We find this statement unconvincing because what is forbidden is not a subterfuge to evade the Act, but a subterfuge to evade the purposes of the Act. These purposes are clearly spelled out in 29 U.S.C. § 621(b), and speak to concerns older than the Act itself:


It is . . . the purpose of this chapter to promote employment of older persons based on their ability rather than age; to prohibit arbitrary age discrimination in employment; to help employers and workers find ways of meeting problems arising from the impact of age on employment.


Thus, in order to qualify for the exemption, a plan must not be a subterfuge to evade the Act's purpose of prohibiting arbitrary age discrimination. Stated otherwise, there must be some reason other than age for a plan, or a provision of a plan, which discriminates between employees of different ages. At this stage of the proceedings, United has offered no non-arbitrary justification for the age 60 retirement provision in its plan.

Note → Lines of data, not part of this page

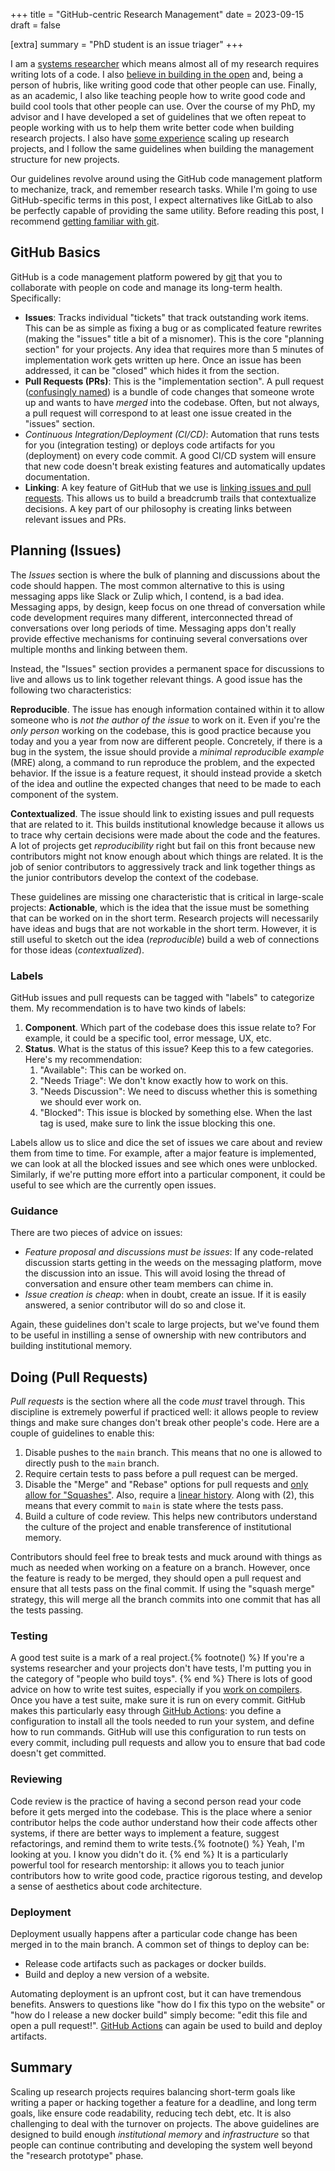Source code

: +++
title = "GitHub-centric Research Management"
date = 2023-09-15
draft = false

[extra]
summary = "PhD student is an issue triager"
+++

I am a [systems researcher][the-nightwatch] which means almost all of my research requires writing lots of a code.
I also [believe in building in the open][emery-talk] and, being a person of hubris, like writing good code that other people can use.
Finally, as an academic, I also like teaching people how to write good code and build cool tools that other people can use.
Over the course of my PhD, my advisor and I have developed a set of guidelines that we often repeat to people working with us to help them write better code when building research projects.
I also have [some experience][calyx-repo] scaling up research projects, and I follow the same guidelines when building the management structure for new projects.

Our guidelines revolve around using the GitHub code management platform to mechanize, track, and remember research tasks.
While I'm going to use GitHub-specific terms in this post, I expect alternatives like GitLab to also be perfectly capable of providing the same utility.
Before reading this post, I recommend [getting familiar with git][git].


## GitHub Basics

GitHub is a code management platform powered by [git][] that you to collaborate with people on code and manage its long-term health. Specifically:
- **Issues**: Tracks individual "tickets" that track outstanding work items. This can be as simple as fixing a bug or as complicated feature rewrites (making the "issues" title a bit of a misnomer). This is the core "planning section" for your projects. Any idea that requires more than 5 minutes of implementation work gets written up here. Once an issue has been addressed, it can be "closed" which hides it from the section.
- **Pull Requests (PRs)**: This is the "implementation section". A pull request ([confusingly named][pr-name]) is a bundle of code changes that someone wrote up and wants to have *merged* into the codebase. Often, but not always, a pull request will correspond to at least one issue created in the "issues" section.
- *Continuous Integration/Deployment (CI/CD)*: Automation that runs tests for you (integration testing) or deploys code artifacts for you (deployment) on every code commit. A good CI/CD system will ensure that new code doesn't break existing features and automatically updates documentation.
- **Linking**: A key feature of GitHub that we use is [linking issues and pull requests][gh-links]. This allows us to build a breadcrumb trails that contextualize decisions. A key part of our philosophy is creating links between relevant issues and PRs.


## Planning (Issues)

The *Issues* section is where the bulk of planning and discussions about the code should happen.
The most common alternative to this is using messaging apps like Slack or Zulip which, I contend, is a bad idea.
Messaging apps, by design, keep focus on one thread of conversation while code development requires many different, interconnected thread of conversations over long periods of time.
Messaging apps don't really provide effective mechanisms for continuing several conversations over multiple months and linking between them.

Instead, the "Issues" section provides a permanent space for discussions to live and allows us to link together relevant things.
A good issue has the following two characteristics:

**Reproducible**. The issue has enough information contained within it to allow someone who is *not the author of the issue* to work on it.
Even if you're the *only person* working on the codebase, this is good practice because you today and you a year from now are different people.
Concretely, if there is a bug in the system, the issue should provide a *minimal reproducible example* (MRE) along, a command to run reproduce the problem, and the expected behavior.
If the issue is a feature request, it should instead provide a sketch of the idea and outline the expected changes that need to be made to each component of the system.

**Contextualized**. The issue should link to existing issues and pull requests that are related to it. This builds institutional knowledge because it allows us to trace why certain decisions were made about the code and the features.
A lot of projects get *reproducibility* right but fail on this front because new contributors might not know enough about which things are related.
It is the job of senior contributors to aggressively track and link together things as the junior contributors develop the context of the codebase.

These guidelines are missing one characteristic that is critical in large-scale projects: **Actionable**, which is the idea that the issue must be something that can be worked on in the short term. Research projects will necessarily have ideas and bugs that are not workable in the short term.
However, it is still useful to sketch out the idea (*reproducible*) build a web of connections for those ideas (*contextualized*).

### Labels

GitHub issues and pull requests can be tagged with "labels" to categorize them. My recommendation is to have two kinds of labels:
1. **Component**. Which part of the codebase does this issue relate to? For example, it could be a specific tool, error message, UX, etc.
2. **Status**. What is the status of this issue? Keep this to a few categories. Here's my recommendation:
    1. "Available": This can be worked on.
    2. "Needs Triage": We don't know exactly how to work on this.
    3. "Needs Discussion": We need to discuss whether this is something we should ever work on.
    4. "Blocked": This issue is blocked by something else. When the last tag is used, make sure to link the issue blocking this one.

Labels allow us to slice and dice the set of issues we care about and review them from time to time. For example, after a major feature is implemented, we can look at all the blocked issues and see which ones were unblocked. Similarly, if we're putting more effort into a particular component, it could be useful to see which are the currently open issues.

### Guidance

There are two pieces of advice on issues:
- *Feature proposal and discussions must be issues*: If any code-related discussion starts getting in the weeds on the messaging platform, move the discussion into an issue. This will avoid losing the thread of conversation and ensure other team members can chime in.
- *Issue creation is cheap*: when in doubt, create an issue. If it is easily answered, a senior contributor will do so and close it.

Again, these guidelines don't scale to large projects, but we've found them to be useful in instilling a sense of ownership with new contributors and building institutional memory.

## Doing (Pull Requests)

*Pull requests* is the section where all the code *must* travel through. This discipline is extremely powerful if practiced well: it allows people to review things and make sure changes don't break other people's code. Here are a couple of guidelines to enable this:
1. Disable pushes to the `main` branch. This means that no one is allowed to directly push to the `main` branch.
2. Require certain tests to pass before a pull request can be merged.
3. Disable the "Merge" and "Rebase" options for pull requests and [only allow for "Squashes"][gh-merge-methods]. Also, require a [linear history][git-linear]. Along with (2), this means that every commit to `main` is state where the tests pass.
4. Build a culture of code review. This helps new contributors understand the culture of the project and enable transference of institutional memory.

Contributors should feel free to break tests and muck around with things as much as needed when working on a feature on a branch.
However, once the feature is ready to be merged, they should open a pull request and ensure that all tests pass on the final commit.
If using the "squash merge" strategy, this will merge all the branch commits into one commit that has all the tests passing.

### Testing

A good test suite is a mark of a real project.{% footnote() %} If you're a systems researcher and your projects don't have tests, I'm putting you in the category of "people who build toys". {% end %} There is lots of good advice on how to write test suites, especially if you [work on compilers][samps-snapshot].
Once you have a test suite, make sure it is run on every commit.
GitHub makes this particularly easy through [GitHub Actions][gh-actions]: you define a configuration to install all the tools needed to run your system, and define how to run commands.
GitHub will use this configuration to run tests on every commit, including pull requests and allow you to ensure that bad code doesn't get committed.

### Reviewing

Code review is the practice of having a second person read your code before it gets merged into the codebase.
This is the place where a senior contributor helps the code author understand how their code affects other systems, if there are better ways to implement a feature, suggest refactorings, and remind them to write tests.{% footnote() %} Yeah, I'm looking at you. I know you didn't do it. {% end %}
It is a particularly powerful tool for research mentorship: it allows you to teach junior contributors how to write good code, practice rigorous testing, and develop a sense of aesthetics about code architecture.

### Deployment

Deployment usually happens after a particular code change has been merged in to the main branch.
A common set of things to deploy can be:
- Release code artifacts such as packages or docker builds.
- Build and deploy a new version of a website.

Automating deployment is an upfront cost, but it can have tremendous benefits. Answers to questions like "how do I fix this typo on the website" or "how do I release a new docker build" simply become: "edit this file and open a pull request!".
[GitHub Actions][gh-actions] can again be used to build and deploy artifacts.

## Summary

Scaling up research projects requires balancing short-term goals like writing a paper or hacking together a feature for a deadline, and long term goals, like ensure code readability, reducing tech debt, etc.
It is also challenging to deal with the turnover on projects.
The above guidelines are designed to build enough *institutional memory* and *infrastructure* so that people can continue contributing and developing the system well beyond the "research prototype" phase.


[pr-name]: https://stackoverflow.com/questions/21657430/why-is-a-git-pull-request-not-called-a-push-request
[the-nightwatch]: https://www.usenix.org/system/files/1311_05-08_mickens.pdf
[emery-talk]: https://www.youtube.com/watch?v=kwto0AQ_Un8
[calyx-repo]: https://github.com/cucapra/calyx
[gh-links]: https://docs.github.com/en/issues/tracking-your-work-with-issues/linking-a-pull-request-to-an-issue
[git-linear]: https://www.bitsnbites.eu/a-tidy-linear-git-history/
[gh-actions]: https://docs.github.com/en/actions
[samps-snapshot]: https://www.cs.cornell.edu/~asampson/blog/turnt.html
[git]: https://docs.github.com/en/get-started/using-git/about-git
[gh-merge-methods]: https://docs.github.com/en/repositories/configuring-branches-and-merges-in-your-repository/configuring-pull-request-merges/about-merge-methods-on-github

Any other reading of the "subterfuge" clause would produce the absurd result that an employer could discharge an employee pursuant to a retirement plan for no reason other than age, but then could not refuse to rehire the presumptively otherwise-qualified individual, for 29 U.S.C. § 623(f)(2) explicitly provides that "no such employee benefit plan shall excuse the failure to hire any individual. . . . " "(C)onceptually there is no difference between a mandatory retirement age of sixty-two and a refusal to hire anyone who is sixty-two years old." Hodgson, 329 F.Supp. at 229.

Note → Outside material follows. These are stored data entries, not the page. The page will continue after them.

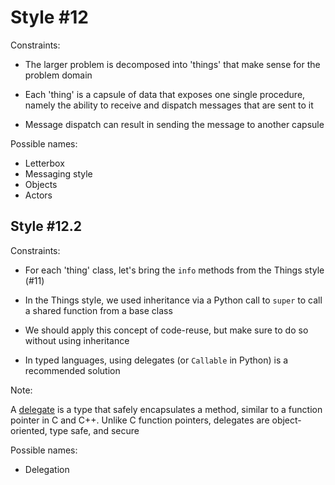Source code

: Style #12
==============================

Constraints:

- The larger problem is decomposed into 'things' that make sense for
  the problem domain 

- Each 'thing' is a capsule of data that exposes one single procedure,
  namely the ability to receive and dispatch messages that are sent to
  it

- Message dispatch can result in sending the message to another capsule

Possible names:

- Letterbox
- Messaging style
- Objects
- Actors

## Style #12.2

Constraints:

- For each 'thing' class, let's bring the `info` methods from the Things style (#11)

- In the Things style, we used inheritance via a Python call to `super` to call a shared function from a base class

- We should apply this concept of code-reuse, but make sure to do so without using inheritance

- In typed languages, using delegates (or `Callable` in Python) is a recommended solution

Note:

A [delegate](https://learn.microsoft.com/en-us/dotnet/csharp/programming-guide/delegates/using-delegates?source=recommendations) is a type that safely encapsulates a method, similar to a function pointer in C and C++. Unlike C function pointers, delegates are object-oriented, type safe, and secure

Possible names:

- Delegation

The result we reach is fully consistent with the legislative history. While it is often said that resort to legislative history is inappropriate where the statute is clear on its face,


when aid to construction of the meaning of words, as used in the statute, is available, there certainly can be no 'rule of law' which forbids its use, however clear the words may appear on 'superficial examination.' United States v. American Trucking Assns., 310 U.S. 534, 543-44, 60 S.Ct. 1059, 84 L.Ed. 1345 (1940) (footnotes omitted), quoted with approval in Train v. Colorado Public Interest Research Group, Inc., --- U.S. ----, ----, 96 S.Ct. 1938, 48 L.Ed.2d 434 (1976).


The joint House-Senate report on the section of the age discrimination bill that was to become 29 U.S.C. § 623(f)(2) states:


It is important to note that exception (3) applies to new and existing employee benefit plans, and to both the establishment and maintenance of such plans. This exception serves to emphasize the primary purpose of the bill hiring of older workers by permitting employment without necessarily including such workers in employee benefit plans. H.R.Rep.No.805, 90th Cong., 1st Sess., 2 U.S.Code Cong. & Admin.News, pp. 2213, 2217.


Thus, Congress in drafting the exemption was concerned that requiring equal participation in employee benefit plans by newly-hired older workers could discourage the employment of such workers, since their age would not permit them to accumulate the years of service necessary to make participation in the plans economically feasible. The fact that the exemption contains the proviso "that no such employee benefit plan shall excuse the failure to hire any individual" (emphasis added) confirms that Congress was addressing itself to the problem of the worker hired late in his career, and did not intend to validate plans which discriminate on the basis of age against employees such as McMann who have "earned" their benefits through many years of plan membership.


Although we conclude from the legislative history that Congress did not intend retirement plan provisions ever to excuse the failure to hire or the discharge of any individual, but only to permit exclusion of some workers from the plan on the basis of age where exclusion is justified by economic considerations, we recognize that the statute as drafted does permit an employer to discharge employees "to observe the terms of" a plan. However, as we have already observed, in order to escape condemnation as a "subterfuge," an early retirement provision must have some economic or business purpose other than arbitrary age discrimination.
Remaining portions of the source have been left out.